Scan the records below, and wherever a line has the word "minimum", pull it out.

(Extracted records)
□ □ □ □ □

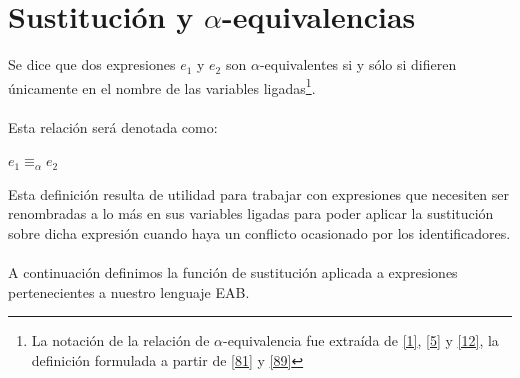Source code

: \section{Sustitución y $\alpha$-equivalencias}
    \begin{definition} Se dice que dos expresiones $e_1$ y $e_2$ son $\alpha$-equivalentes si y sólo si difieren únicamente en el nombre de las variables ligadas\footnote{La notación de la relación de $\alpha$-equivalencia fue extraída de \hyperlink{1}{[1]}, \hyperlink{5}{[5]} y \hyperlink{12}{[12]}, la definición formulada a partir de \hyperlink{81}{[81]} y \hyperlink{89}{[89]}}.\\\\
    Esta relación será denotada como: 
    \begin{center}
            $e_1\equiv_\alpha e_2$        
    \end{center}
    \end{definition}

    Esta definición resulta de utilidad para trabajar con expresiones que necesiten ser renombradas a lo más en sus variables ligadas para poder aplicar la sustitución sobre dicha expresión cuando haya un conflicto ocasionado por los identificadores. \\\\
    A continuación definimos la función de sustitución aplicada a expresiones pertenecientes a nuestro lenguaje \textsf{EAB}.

□ □ □ □ □

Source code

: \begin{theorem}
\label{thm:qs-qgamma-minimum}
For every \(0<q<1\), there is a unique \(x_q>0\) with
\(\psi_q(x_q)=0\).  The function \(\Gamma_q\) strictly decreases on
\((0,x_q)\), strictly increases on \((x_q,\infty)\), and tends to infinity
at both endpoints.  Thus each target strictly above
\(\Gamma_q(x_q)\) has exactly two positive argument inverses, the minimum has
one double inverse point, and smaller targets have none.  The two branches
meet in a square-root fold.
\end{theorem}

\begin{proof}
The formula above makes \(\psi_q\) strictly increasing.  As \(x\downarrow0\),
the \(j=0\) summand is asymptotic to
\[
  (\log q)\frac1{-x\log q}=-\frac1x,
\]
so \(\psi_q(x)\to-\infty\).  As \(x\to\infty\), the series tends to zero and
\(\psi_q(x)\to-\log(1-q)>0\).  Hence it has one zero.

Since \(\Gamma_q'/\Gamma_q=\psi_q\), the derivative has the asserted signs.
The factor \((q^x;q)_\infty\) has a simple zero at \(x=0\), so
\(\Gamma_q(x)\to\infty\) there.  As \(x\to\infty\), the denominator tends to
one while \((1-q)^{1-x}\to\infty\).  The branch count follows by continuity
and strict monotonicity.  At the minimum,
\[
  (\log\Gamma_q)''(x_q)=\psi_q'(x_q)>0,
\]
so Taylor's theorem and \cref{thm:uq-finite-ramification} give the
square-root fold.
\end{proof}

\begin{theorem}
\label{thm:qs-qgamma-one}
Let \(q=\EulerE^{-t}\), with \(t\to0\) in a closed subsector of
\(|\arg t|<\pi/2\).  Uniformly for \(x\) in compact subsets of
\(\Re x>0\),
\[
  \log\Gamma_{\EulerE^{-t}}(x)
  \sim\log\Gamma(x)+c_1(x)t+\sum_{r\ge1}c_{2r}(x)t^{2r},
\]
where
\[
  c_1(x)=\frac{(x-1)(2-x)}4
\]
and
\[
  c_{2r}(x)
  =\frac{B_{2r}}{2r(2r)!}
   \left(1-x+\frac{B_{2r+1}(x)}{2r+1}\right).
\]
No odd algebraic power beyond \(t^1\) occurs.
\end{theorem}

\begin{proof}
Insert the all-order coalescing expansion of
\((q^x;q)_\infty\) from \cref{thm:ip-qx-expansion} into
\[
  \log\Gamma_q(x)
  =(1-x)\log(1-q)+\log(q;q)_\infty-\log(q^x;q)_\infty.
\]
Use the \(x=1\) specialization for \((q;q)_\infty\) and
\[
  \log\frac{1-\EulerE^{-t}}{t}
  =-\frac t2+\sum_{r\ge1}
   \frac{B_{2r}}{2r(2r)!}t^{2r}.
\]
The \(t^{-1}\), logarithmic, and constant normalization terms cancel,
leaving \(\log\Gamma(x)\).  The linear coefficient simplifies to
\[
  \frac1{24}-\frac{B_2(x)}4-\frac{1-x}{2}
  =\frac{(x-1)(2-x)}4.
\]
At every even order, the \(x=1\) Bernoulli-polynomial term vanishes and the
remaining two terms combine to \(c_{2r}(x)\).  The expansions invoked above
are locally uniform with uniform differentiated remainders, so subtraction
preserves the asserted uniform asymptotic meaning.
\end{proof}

□ □ □ □ □

## EXERCISE OUTPUT
\label{thm:qs-qgamma-minimum}
\(\Gamma_q(x_q)\) has exactly two positive argument inverses, the minimum has
and strict monotonicity.  At the minimum,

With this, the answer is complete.